I do a quick experiment to investigate how DroPE (Dropping Positional Embeddings) models differ from standard RoPE models in their use of "massive values" (that is, concentrated large activations in Query and Key tensors) that prior work identifies as important for contextual understanding. I did this in my personal time, for fun.
Two main findings:
DroPE reduces massive value concentration significantly in Query tensors compared to RoPE.
RoPE relies way more on massive values than DroPE, and disrupting them breaks RoPE but only degrades DroPE.
These findings suggest that, during recalibration, DroPE learns alternative attention mechanisms that don't depend on concentrated features.
Background
What Are Massive Values?
Massive values are unusually large activations in the Query (Q) and Key (K) tensors of transformer attention layers. They were identified by Jin et al. (2025) to have the pattern of:
Being concentrated in low-frequency RoPE dimensions
Being present in Q and K but notably absent in V
Being critical for contextual knowledge understanding tasks (passkey retrieval, sentiment analysis, mathematical reasoning) but not for parametric knowledge retrieval (factual recall)

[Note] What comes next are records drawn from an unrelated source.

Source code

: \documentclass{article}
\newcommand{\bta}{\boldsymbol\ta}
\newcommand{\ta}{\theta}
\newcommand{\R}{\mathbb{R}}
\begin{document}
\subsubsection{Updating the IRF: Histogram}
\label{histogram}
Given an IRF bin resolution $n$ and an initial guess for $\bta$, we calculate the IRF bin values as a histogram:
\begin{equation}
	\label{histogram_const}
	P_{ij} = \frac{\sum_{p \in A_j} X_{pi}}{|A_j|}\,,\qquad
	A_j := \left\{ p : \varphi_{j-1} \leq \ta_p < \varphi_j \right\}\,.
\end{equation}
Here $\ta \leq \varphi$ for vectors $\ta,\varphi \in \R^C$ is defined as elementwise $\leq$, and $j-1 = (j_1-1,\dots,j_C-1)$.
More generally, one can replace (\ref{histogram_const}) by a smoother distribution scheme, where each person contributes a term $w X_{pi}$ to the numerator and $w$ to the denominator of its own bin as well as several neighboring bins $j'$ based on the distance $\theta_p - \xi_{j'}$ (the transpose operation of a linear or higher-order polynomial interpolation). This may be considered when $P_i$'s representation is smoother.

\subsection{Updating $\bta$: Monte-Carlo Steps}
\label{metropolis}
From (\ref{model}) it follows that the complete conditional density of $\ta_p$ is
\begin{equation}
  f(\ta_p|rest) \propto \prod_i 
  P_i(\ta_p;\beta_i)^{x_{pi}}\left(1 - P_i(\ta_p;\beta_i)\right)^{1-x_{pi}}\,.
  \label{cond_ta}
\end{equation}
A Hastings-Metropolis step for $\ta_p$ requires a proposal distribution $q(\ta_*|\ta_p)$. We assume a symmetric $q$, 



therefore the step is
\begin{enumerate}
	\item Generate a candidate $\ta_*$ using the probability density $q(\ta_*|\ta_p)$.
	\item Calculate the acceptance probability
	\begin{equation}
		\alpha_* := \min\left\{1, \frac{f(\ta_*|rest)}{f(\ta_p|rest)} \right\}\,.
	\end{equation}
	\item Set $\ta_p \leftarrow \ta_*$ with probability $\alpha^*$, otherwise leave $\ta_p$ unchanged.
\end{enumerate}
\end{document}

Jin et al. provide a mechanistic explanation rooted in RoPE's frequency structure. RoPE divides the head dimension into pairs, each rotating at a frequency θj=10000(−2j/d). High-frequency components (small j) change rapidly with position, encoding fine-grained positional information. Low-frequency components (large j) change slowly, and Jin et al. argue these dimensions primarily encode semantic content rather than position. They find that when they disrupt these massive values, this devastates contextual understanding tasks while parametric knowledge tasks show only a little bit of degradation.
What Is DroPE?
DroPE (Gelberg et al., 2025) is a method that removes Rotary Position Embeddings (RoPE) from pretrained models and recalibrates them, which has the effect of zero-shot extending context length.
The claim here is like: RoPE scaling methods (PI, YaRN, NTK) attempt to extend context by compressing rotation frequencies. But low-frequency RoPE components never complete a full rotation during training (ϕm(Ctrain)<2π for small ωₘ). At extended lengths, these phases become out-of-distribution, so any scaling method must compress low frequencies by factor 1/s to keep phases in range. But this compression shifts attention weights at long distances, where semantic matching matters a lot.

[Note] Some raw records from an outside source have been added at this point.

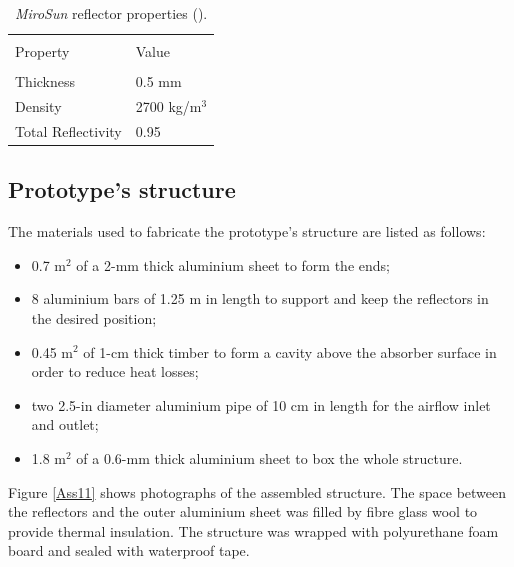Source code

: \begin{table}[!ht]
	\caption{\textit{MiroSun} reflector properties (\cite{Alanod2016}).}
	\centering
	\begin{tabular}{p{5cm}p{4cm}}
		\hline \\[-12pt] 
		Property & Value \\ 
		\hline \\[-12pt] 
		Thickness & 0.5 mm \\ [3pt]
		Density & 2700 kg/m$^3$ \\ [3pt]
		Total Reflectivity & 0.95 \\ [1pt]
		\hline 
	\end{tabular} 
	\label{reflector_M}
\end{table}

\subsection{Prototype's structure}

The materials used to fabricate the prototype's structure are listed as follows:

\begin{itemize}
	\item 0.7 m$^2$ of a 2-mm thick aluminium sheet to form the ends;
	\item 8 aluminium bars of 1.25 m in length to support and keep the reflectors in the desired position;
	\item 0.45 m$^2$ of 1-cm thick timber to form a cavity above the absorber surface in order to reduce heat losses;
	\item two 2.5-in diameter aluminium pipe of 10 cm in length for the airflow inlet and outlet;
	\item 1.8 m$^2$ of a 0.6-mm thick aluminium sheet to box the whole structure.
	
\end{itemize}

Figure \ref{Ass11} shows photographs of the assembled structure. The space between the reflectors and the outer aluminium sheet was filled by fibre glass wool to provide thermal insulation. The structure was wrapped with polyurethane foam board and sealed with waterproof tape.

These papers make seemingly incompatible claims.
Jin et al. claim that RoPE -> massive values -> essential for contextual understanding Gelberg et al. claim that remove RoPE -> better context extension with preserved capabilities
If massive values are caused by RoPE and critical for understanding, how does DroPE maintain performance?
So we can check a pretty neat and well-scoped research question: are massive values a cause or consequence of contextual knowledge capabilities? And the proxy test we can do cheaply here is: does DroPE, after recalibration, still have massive values?
Extract Q, K, V tensors from all 32 layers using forward hooks on projection outputs
Compute L2 norm matrix M[head, dim] for each tensor
Count positions where M > 5.0 × mean(M) (the definition for massive values)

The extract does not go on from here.